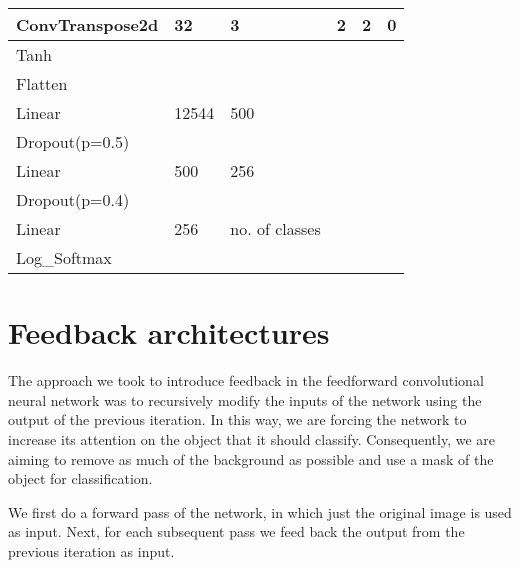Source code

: \documentclass{l4proj}
\begin{document}
\begin{table}[ht!]
\begin{tabular}{|l|l|l|l|l|l|}
ConvTranspose2d & 32                    & 3                      & 2                     & 2               & 0                \\ \hline
Tanh            &                       &                        &                       &                 &                  \\ \hline
Flatten         &                       &                        &                       &                 &                  \\ \hline
Linear          & 12544                 & 500                    &                       &                 &                  \\ \hline
Dropout(p=0.5)  &                       &                        &                       &                 &                  \\ \hline
Linear          & 500                   & 256                    &                       &                 &                  \\ \hline
Dropout(p=0.4)  &                       &                        &                       &                 &                  \\ \hline
Linear          & 256                   & no. of classes         &                       &                 &                  \\ \hline
Log\_Softmax    &                       &                        &                       &                 &                  \\ \hline
\end{tabular}
\label{tab:combined}
\end{table}

\section{Feedback architectures}
The approach we took to introduce feedback in the feedforward convolutional neural network was to recursively modify the inputs of the network using the output of the previous iteration. In this way, we are forcing the network to increase its attention on the object that it should classify. Consequently, we are aiming to remove as much of the background as possible and use a mask of the object for classification.

We first do a forward pass of the network, in which just the original image is used as input. Next, for each subsequent pass we feed back the output from the previous iteration as input.
\end{document}
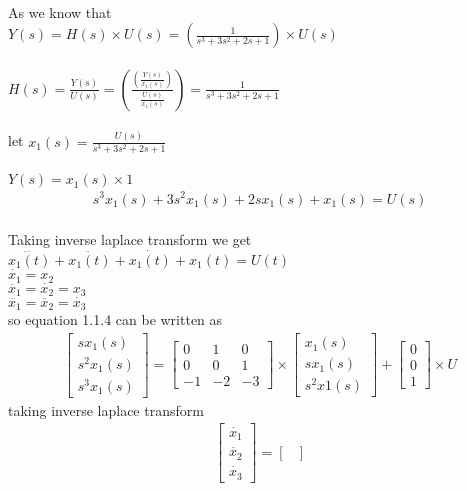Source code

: \begin{enumerate}[label=\thesection.\arabic*.,ref=\thesection.\theenumi]
\\ As we know that
\\ $Y(s)=H(s) \times U(s)= (\frac{1}{s^3+3s^2+2s+1}) \times U(s) $
\\
\\ $H(s)=\frac{Y(s)}{U(s)}=(\frac{(\frac{Y(s)}{x_{1}(s)})}{\frac{U(s)}{x_{1}(s)}})=\frac{1}{s^3+3s^2+2s+1} $
\\
\\let   $x_{1}(s)=\frac{U(s)}{s^3+3s^2+2s+1}$
\\
\\$Y(s)=x_{1}(s)\times 1 $
\begin{align}
s^3x_{1}(s)+3s^2x_{1}(s)+2sx_{1}(s)+x_{1}(s)=U(s)
\end{align}
\\ Taking inverse laplace transform we get
\\$\dddot{x_{1}(t)}+\ddot{x_{1}(t)}+\dot{x_{1}(t)}+x_{1}(t)=U(t)$
\\$\dot{x_{1}}=x_{2}$
\\$\ddot{x_{1}}=\dot{x_{2}}=x_{3}$
\\$\dddot{x_{1}}=\ddot{x_{2}}=\dot{x_{3}}$
\\ so equation 1.1.4 can be written as
\\
\begin{gather}
\begin{bmatrix}
sx_{1}(s)\\
s^2x_{1}(s)\\
s^3x_{1}(s)
\end{bmatrix}
=
\begin{bmatrix}
0&1&0\\
0&0&1\\
-1&-2&-3
\end{bmatrix}\times \begin{bmatrix}
x_{1}(s)\\
sx_{1}(s)\\
s^2x{1}(s)
\end{bmatrix}
+
\begin{bmatrix}
0\\
0\\
1
\end{bmatrix} \times U
\end{gather}
taking inverse laplace transform
\begin{gather}
\begin{bmatrix}
\dot{x_{1}}\\
\dot{x_{2}}\\
\dot{x_{3}}
\end{bmatrix}
=
\begin{bmatrix}

\end{bmatrix}
\end{gather}
\end{enumerate}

========================================================================

- [Work instruction]
If a line of the entries contains the string "Linear", it counts; report how many such lines there are, as a bare number.

- [Reply]
3